## Task item
Set down exactly the lines in the records below that run from the line with "This behavior is" to the line with "The number of possible combinations of", inclusive, and nothing more.

## Records for this task
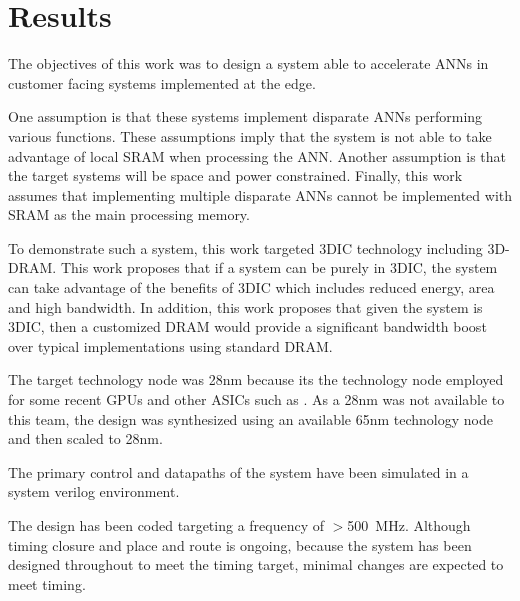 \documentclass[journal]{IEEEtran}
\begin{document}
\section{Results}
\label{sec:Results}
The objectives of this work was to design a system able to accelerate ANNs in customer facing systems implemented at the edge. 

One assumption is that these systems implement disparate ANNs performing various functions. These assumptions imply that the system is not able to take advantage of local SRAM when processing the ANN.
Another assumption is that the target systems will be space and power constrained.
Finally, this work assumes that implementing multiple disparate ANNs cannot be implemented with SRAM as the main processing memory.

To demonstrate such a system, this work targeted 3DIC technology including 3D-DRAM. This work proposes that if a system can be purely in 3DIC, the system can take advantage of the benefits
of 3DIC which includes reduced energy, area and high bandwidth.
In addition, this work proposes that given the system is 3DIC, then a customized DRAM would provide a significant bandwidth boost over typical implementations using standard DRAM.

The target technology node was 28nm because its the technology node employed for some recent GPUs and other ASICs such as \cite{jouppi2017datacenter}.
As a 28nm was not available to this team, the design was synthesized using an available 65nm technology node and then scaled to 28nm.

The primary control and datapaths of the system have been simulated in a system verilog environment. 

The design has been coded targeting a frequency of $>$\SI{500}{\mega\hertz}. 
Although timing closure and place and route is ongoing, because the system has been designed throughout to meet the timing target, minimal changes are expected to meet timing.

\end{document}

* * *

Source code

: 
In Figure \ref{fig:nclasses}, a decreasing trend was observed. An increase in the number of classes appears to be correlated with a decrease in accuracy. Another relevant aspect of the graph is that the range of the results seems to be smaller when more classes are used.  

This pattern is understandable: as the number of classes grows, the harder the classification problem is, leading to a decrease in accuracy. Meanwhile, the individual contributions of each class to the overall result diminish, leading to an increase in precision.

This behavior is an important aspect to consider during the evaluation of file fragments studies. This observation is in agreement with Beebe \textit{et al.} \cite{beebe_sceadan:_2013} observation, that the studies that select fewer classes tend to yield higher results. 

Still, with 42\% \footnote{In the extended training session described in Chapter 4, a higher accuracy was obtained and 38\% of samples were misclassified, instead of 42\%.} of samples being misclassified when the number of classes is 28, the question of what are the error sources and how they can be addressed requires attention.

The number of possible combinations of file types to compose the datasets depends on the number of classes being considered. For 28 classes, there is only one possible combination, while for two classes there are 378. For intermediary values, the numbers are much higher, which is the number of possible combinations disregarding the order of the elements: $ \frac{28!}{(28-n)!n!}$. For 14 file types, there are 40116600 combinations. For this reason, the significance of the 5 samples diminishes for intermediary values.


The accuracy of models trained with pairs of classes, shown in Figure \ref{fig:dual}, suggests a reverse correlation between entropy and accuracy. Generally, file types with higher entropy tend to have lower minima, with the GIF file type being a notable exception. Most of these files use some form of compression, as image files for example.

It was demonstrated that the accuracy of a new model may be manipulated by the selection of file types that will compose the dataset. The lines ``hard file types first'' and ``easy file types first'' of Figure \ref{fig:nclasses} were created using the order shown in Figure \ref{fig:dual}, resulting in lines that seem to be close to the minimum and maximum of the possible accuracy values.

## Solution to this task
This behavior is an important aspect to consider during the evaluation of file fragments studies. This observation is in agreement with Beebe \textit{et al.} \cite{beebe_sceadan:_2013} observation, that the studies that select fewer classes tend to yield higher results. 

Still, with 42\% \footnote{In the extended training session described in Chapter 4, a higher accuracy was obtained and 38\% of samples were misclassified, instead of 42\%.} of samples being misclassified when the number of classes is 28, the question of what are the error sources and how they can be addressed requires attention.

The number of possible combinations of file types to compose the datasets depends on the number of classes being considered. For 28 classes, there is only one possible combination, while for two classes there are 378. For intermediary values, the numbers are much higher, which is the number of possible combinations disregarding the order of the elements: $ \frac{28!}{(28-n)!n!}$. For 14 file types, there are 40116600 combinations. For this reason, the significance of the 5 samples diminishes for intermediary values.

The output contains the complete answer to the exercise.